Field-induced magnon decays in dipolar quantum magnets

TL;DR

This paper explores how long-range dipolar interactions influence magnon decay processes in two-dimensional quantum magnets, revealing unique decay behaviors and spectral singularities that differ from short-range interaction systems.

Contribution

It demonstrates that dipolar interactions significantly alter magnon decay conditions, introducing decay in staggered fields without a threshold and predicting spectral singularities due to topological transitions.

Findings

Magnons do not decay in uniform fields due to dispersion constraints.

Decays occur in staggered fields without a minimum threshold.

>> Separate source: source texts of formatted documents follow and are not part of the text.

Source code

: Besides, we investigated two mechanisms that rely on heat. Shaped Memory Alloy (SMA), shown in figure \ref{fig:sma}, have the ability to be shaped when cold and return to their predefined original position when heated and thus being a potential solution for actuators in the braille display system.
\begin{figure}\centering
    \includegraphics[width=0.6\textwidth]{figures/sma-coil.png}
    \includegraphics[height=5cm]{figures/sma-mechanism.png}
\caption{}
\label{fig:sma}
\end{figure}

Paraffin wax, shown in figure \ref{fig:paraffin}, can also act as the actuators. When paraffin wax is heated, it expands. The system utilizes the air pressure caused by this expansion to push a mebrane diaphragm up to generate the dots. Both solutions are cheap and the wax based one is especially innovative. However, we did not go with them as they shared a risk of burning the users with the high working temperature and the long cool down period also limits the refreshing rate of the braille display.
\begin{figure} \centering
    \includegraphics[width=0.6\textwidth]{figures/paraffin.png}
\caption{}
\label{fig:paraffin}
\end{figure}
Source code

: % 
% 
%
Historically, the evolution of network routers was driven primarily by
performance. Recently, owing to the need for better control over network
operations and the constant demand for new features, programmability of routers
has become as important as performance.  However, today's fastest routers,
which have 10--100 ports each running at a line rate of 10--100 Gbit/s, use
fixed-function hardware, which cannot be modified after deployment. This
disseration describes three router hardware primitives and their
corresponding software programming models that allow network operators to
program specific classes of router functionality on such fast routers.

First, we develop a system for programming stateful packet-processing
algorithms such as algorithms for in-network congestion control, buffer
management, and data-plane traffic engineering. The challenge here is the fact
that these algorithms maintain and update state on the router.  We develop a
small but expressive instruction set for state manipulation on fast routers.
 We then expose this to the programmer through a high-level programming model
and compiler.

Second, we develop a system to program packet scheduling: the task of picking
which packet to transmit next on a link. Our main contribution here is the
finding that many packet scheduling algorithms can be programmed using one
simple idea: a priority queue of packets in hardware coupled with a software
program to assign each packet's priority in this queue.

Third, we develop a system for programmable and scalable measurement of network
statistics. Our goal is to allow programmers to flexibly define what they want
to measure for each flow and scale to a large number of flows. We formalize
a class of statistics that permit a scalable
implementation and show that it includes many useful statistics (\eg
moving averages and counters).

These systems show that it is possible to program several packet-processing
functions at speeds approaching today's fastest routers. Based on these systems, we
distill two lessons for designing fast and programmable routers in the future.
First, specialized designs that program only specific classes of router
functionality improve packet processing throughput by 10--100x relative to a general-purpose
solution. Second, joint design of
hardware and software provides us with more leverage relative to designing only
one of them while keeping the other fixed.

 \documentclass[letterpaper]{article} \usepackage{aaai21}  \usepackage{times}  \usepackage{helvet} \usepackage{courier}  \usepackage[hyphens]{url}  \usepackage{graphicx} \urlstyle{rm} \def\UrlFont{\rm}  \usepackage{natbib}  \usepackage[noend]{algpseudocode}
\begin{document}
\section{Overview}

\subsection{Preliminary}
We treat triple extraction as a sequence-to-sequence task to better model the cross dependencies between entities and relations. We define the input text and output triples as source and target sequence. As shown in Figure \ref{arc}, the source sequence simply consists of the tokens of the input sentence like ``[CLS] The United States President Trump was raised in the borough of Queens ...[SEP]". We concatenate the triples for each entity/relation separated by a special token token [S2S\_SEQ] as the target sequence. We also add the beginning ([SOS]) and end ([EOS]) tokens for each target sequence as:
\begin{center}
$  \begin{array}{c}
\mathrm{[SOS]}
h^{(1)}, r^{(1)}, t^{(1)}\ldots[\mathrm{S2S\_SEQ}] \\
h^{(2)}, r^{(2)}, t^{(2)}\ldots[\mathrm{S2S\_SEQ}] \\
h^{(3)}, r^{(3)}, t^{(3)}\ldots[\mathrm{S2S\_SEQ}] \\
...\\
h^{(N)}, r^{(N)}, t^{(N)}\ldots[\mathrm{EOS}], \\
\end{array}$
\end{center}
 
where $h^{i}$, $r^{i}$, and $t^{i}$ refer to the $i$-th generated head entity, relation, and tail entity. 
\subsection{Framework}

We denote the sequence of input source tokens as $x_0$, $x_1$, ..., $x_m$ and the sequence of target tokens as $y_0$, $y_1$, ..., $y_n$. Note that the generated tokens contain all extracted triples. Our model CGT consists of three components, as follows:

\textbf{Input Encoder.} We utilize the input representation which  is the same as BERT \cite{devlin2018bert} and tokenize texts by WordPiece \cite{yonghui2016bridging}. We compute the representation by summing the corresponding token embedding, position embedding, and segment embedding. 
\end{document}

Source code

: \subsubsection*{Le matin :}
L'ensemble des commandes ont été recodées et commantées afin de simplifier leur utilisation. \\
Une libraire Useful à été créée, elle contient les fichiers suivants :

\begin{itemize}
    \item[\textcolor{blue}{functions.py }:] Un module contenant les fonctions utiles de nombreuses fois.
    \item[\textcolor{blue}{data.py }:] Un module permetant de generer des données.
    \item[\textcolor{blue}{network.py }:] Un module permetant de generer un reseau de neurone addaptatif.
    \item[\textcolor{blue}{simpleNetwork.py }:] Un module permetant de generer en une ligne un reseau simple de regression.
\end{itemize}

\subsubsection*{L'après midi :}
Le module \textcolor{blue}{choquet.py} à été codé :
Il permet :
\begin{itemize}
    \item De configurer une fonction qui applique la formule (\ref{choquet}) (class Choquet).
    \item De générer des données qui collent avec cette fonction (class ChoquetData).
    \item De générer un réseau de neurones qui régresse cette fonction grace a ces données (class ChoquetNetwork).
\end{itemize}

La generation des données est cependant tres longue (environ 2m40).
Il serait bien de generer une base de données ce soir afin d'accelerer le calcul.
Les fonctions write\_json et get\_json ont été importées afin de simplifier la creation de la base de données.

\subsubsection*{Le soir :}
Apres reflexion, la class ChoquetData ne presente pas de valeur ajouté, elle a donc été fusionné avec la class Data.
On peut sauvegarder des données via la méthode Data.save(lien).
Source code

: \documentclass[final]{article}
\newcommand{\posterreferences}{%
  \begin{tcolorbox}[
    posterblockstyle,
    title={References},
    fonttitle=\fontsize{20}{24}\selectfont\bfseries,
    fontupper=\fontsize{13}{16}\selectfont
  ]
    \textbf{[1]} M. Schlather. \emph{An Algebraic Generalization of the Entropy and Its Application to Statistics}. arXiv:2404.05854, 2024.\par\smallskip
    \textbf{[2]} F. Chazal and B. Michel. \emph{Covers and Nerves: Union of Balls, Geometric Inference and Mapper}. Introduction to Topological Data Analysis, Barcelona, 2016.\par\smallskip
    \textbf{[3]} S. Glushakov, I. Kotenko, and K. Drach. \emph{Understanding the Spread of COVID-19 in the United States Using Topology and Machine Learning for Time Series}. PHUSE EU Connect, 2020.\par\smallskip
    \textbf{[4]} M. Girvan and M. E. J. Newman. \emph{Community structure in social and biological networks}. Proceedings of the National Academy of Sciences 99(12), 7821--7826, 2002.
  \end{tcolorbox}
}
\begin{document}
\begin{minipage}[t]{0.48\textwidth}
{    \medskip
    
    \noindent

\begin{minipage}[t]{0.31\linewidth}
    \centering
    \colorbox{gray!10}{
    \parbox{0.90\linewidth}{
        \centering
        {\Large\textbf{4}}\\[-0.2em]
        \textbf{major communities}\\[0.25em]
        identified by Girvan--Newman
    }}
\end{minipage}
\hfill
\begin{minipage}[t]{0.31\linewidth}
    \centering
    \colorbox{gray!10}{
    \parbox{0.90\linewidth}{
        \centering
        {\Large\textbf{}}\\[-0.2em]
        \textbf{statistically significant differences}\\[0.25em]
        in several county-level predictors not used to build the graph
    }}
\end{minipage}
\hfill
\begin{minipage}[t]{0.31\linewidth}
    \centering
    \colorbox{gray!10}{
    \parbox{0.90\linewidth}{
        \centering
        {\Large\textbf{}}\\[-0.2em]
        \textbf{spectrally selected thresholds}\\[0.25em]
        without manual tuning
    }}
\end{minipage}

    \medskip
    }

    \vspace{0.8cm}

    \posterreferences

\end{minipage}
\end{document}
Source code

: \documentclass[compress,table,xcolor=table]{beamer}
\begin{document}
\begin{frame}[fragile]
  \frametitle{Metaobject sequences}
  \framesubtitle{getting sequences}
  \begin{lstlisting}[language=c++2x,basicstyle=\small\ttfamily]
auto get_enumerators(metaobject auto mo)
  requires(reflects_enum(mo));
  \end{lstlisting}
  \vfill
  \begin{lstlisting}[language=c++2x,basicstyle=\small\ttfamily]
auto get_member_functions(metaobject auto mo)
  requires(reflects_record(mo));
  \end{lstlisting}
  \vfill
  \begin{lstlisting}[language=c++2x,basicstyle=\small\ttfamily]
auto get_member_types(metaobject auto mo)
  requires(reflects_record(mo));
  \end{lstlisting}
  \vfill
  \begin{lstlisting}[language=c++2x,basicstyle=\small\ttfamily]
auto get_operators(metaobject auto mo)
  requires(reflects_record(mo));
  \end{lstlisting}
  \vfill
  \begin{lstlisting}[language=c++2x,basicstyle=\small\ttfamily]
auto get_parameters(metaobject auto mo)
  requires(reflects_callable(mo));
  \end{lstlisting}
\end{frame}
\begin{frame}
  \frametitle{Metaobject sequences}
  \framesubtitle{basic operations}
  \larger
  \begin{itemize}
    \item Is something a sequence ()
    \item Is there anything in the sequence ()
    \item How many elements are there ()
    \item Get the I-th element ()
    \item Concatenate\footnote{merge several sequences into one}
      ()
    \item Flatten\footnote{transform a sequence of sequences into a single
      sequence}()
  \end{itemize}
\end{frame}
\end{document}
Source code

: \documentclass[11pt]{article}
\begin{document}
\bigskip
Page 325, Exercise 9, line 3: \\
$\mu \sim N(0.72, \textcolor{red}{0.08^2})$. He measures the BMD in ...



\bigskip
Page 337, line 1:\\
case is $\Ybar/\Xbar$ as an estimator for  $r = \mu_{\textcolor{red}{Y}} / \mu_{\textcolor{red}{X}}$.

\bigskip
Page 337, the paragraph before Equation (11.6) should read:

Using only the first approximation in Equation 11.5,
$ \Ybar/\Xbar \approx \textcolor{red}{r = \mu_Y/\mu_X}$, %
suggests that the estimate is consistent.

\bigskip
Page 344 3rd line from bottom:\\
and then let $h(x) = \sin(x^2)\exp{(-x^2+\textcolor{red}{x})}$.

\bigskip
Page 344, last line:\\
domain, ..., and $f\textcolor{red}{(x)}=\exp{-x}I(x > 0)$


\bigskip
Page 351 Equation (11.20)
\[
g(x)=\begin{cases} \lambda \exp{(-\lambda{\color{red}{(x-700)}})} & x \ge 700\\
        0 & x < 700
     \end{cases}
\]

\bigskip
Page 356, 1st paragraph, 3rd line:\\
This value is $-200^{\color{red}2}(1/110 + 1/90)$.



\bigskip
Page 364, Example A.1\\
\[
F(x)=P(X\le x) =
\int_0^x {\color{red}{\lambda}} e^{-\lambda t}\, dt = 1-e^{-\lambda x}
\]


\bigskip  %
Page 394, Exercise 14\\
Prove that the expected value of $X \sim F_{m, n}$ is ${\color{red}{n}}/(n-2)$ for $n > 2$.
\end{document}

Spectral singularities arise from topological transitions in decay surfaces.

Abstract

We investigate the spontaneous disintegration of magnons in two-dimensional ferromagnets and antiferromagnets dominated by long-range dipolar interactions. Analyzing kinematic constraints, we show that the unusual dispersion of dipolar ferromagnets in a uniform magnetic field precludes magnon-decay at all fields, in sharp contrast to short-range exchange-driven magnets. However, in a staggered magnetic field, magnons can decay in both dipolar ferromagnets and antiferromagnets. Remarkably, such decays do not require a minimum threshold field, and happen over a nearly fixed fraction of the Brillouin Zone in the XY limit, highlighting the significant role played by dipolar interactions. In addition, topological transitions in the decay surfaces lead to singularities in the magnon spectrum. Regularizing such singular behavior via a self-consistent approach, we make predictions for dynamical spin correlations accessible to near-term quantum simulators and sensors.